Olomouc è preoccupato. Dobbiamo iniziare molti più combattimenti, dice Jílek

Una lotta per il salvataggio è dedicata al nuovo arrivato del concorso Prostějov, eppure ha giocato almeno una partita per le possibilità di goal con un esperto nella procedura.

“Non ci arriviamo. Anche se non avevamo calci extra. Manca il passaggio finale, prendiamo a calci il portiere dalla linea tre volte invece di sparargli per terra e in qualche modo lo riflettiamo. Se non è tecnicamente possibile, dobbiamo romperlo. Forse abbiamo bisogno di un obiettivo haluz. O meglio due “, suggerisce Sweet.

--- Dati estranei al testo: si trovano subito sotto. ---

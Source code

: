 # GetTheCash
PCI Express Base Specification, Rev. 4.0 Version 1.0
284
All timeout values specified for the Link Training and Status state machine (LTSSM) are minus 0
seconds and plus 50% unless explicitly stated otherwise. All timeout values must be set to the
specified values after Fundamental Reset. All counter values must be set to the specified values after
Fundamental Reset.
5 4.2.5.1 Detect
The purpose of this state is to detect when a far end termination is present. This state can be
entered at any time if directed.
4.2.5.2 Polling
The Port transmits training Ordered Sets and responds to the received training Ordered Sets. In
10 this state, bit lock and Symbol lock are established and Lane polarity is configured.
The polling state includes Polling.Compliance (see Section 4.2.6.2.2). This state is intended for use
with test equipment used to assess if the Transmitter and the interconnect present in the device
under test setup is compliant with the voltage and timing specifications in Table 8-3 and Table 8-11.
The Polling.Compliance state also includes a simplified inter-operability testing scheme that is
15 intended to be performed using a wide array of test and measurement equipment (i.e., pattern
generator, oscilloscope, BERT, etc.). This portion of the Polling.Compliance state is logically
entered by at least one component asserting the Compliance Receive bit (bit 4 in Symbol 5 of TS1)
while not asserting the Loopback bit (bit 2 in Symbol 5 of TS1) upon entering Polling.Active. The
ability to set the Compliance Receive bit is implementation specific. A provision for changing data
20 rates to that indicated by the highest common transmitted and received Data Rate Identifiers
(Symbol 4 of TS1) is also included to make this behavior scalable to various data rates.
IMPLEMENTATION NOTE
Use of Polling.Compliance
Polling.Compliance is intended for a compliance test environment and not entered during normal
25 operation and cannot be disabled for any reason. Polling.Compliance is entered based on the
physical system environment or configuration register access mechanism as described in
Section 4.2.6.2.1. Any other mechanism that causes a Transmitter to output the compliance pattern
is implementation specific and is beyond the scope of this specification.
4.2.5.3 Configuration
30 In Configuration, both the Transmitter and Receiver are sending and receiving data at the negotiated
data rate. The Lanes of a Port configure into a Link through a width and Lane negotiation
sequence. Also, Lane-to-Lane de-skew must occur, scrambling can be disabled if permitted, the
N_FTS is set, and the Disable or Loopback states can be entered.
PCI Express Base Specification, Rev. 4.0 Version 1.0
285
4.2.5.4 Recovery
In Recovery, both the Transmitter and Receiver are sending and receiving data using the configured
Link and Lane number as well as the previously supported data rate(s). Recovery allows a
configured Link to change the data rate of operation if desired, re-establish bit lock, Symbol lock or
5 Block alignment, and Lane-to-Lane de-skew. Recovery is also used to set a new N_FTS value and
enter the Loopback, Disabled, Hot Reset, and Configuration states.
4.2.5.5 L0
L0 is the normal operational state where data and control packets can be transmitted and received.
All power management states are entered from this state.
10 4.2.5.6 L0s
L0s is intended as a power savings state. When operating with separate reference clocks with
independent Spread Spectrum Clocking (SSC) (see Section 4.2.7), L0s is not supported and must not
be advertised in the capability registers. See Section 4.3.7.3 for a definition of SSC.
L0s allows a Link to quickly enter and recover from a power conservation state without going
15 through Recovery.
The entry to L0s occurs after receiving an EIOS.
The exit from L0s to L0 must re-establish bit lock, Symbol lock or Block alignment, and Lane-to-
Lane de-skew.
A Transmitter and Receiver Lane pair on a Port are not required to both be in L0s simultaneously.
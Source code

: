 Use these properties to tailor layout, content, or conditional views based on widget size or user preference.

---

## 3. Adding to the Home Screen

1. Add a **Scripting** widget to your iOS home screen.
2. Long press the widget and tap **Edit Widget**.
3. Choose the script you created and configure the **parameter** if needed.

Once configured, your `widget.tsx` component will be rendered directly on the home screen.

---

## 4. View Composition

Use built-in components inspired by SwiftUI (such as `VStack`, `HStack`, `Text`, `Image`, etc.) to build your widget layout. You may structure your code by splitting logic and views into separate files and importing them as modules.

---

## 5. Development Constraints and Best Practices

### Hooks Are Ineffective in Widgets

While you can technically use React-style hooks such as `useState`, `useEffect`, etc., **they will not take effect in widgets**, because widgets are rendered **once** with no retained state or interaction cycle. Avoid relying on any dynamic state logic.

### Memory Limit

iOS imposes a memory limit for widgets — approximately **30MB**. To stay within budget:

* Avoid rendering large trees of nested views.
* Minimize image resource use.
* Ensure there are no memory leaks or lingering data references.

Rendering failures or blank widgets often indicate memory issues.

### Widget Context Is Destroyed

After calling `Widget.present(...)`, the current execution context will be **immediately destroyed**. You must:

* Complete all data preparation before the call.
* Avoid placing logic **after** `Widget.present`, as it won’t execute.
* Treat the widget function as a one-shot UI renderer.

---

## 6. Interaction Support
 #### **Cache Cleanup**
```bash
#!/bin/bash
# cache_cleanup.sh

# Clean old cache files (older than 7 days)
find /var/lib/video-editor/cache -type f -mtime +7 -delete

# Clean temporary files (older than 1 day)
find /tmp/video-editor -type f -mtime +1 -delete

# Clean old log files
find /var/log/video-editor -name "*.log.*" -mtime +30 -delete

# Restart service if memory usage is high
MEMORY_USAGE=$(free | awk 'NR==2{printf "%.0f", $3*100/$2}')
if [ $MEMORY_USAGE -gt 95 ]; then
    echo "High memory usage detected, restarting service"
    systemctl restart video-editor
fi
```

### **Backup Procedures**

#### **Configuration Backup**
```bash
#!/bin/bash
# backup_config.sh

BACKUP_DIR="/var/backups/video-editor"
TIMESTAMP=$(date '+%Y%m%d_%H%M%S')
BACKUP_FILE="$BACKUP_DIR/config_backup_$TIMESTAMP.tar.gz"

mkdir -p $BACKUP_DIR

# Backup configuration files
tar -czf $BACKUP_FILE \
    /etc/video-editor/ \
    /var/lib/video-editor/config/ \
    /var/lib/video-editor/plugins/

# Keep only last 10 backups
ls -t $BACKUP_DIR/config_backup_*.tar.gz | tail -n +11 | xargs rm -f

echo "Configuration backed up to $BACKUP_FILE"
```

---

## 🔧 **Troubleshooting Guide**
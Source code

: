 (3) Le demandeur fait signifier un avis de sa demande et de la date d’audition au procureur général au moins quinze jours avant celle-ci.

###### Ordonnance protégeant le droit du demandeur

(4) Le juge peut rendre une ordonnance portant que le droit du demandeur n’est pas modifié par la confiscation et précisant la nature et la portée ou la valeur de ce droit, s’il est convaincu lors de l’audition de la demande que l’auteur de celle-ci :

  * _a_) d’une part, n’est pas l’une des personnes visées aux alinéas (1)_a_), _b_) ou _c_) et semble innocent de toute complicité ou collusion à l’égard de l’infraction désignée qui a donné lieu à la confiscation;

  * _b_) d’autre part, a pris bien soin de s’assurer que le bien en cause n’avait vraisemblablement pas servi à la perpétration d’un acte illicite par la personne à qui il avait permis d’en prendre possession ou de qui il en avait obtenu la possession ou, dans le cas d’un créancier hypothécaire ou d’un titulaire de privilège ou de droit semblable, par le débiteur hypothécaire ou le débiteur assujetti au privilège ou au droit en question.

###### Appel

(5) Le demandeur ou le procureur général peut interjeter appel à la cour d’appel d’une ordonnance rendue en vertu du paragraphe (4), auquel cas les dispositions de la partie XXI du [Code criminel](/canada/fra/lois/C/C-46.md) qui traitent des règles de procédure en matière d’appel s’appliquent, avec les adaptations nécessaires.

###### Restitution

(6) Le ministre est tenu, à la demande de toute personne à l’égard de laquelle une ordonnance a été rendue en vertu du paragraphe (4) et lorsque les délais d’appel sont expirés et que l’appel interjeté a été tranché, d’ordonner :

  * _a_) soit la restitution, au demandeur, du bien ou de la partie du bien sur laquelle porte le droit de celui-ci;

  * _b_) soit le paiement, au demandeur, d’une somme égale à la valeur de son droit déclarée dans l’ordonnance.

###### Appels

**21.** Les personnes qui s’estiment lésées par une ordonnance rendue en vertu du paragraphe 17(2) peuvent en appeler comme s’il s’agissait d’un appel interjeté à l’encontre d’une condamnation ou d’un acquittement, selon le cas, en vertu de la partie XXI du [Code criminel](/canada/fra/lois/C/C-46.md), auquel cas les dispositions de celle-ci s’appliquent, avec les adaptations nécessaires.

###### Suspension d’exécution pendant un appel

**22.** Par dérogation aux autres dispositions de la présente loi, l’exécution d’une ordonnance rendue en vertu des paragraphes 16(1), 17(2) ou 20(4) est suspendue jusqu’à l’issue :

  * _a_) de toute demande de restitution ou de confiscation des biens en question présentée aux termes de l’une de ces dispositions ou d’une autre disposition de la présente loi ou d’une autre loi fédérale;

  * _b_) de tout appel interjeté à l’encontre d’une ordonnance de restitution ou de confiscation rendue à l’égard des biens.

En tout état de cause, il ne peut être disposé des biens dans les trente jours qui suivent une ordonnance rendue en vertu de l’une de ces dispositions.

Prostejov è stato in grado di difendersi con attenzione e giocare le pause, e Sigma ha sovraperformato. “Non potremmo far fronte a cose diverse, nell’aggressione.È stato un paio di volte, ci scusiamo sempre per questo, ma in questo modo sarà molto difficile vincere la procedura “, afferma l’allenatore Václav Jílek. “Continuo a dire che i tipi di giocatori di calcio sono, ma se non aggiungiamo la responsabilità e l’aggressività al massimo, la competitività sarà molto complessa. È una questione se abbiamo i tipi per tirarlo fuori da esso “, ha detto Jílek, parlando della domanda retorica.

Quindi è Sigma, non è vero? “Puoi lavorare con ogni giocatore, è solo una questione del suo potenziale di movimento.Credo ancora che la squadra abbia il potenziale per scavare “, ha risposto diplomaticamente l’allenatore.

Olomouc avrà una pausa più lunga, la trasmissione televisiva ha spostato la partita di venerdì con Pardubice il mercoledì successivo. Jílek dà il benvenuto anche a qualche giorno. “Dieci giorni è un ottimo spazio per la formazione e gli standard, che non abbiamo speso in preparazione. La domanda è: usa la leadership per apportare modifiche “, ha aggiunto ambiguamente.

Pensando a questo potrebbe essere se la leadership si spostasse per cambiare l’allenatore, anche se non sarebbe una vittoria, ma nessuna sconfitta dopo due turni. era prematuro “Ho ancora una determinazione interiore, abbiamo una squadra da dare. La squadra sta ascoltando, ma non siamo in grado di farlo.Dobbiamo tornare all’inizio, iniziare a combattere molto di più, e poi il calcio ne uscirà “, sostiene Jílek.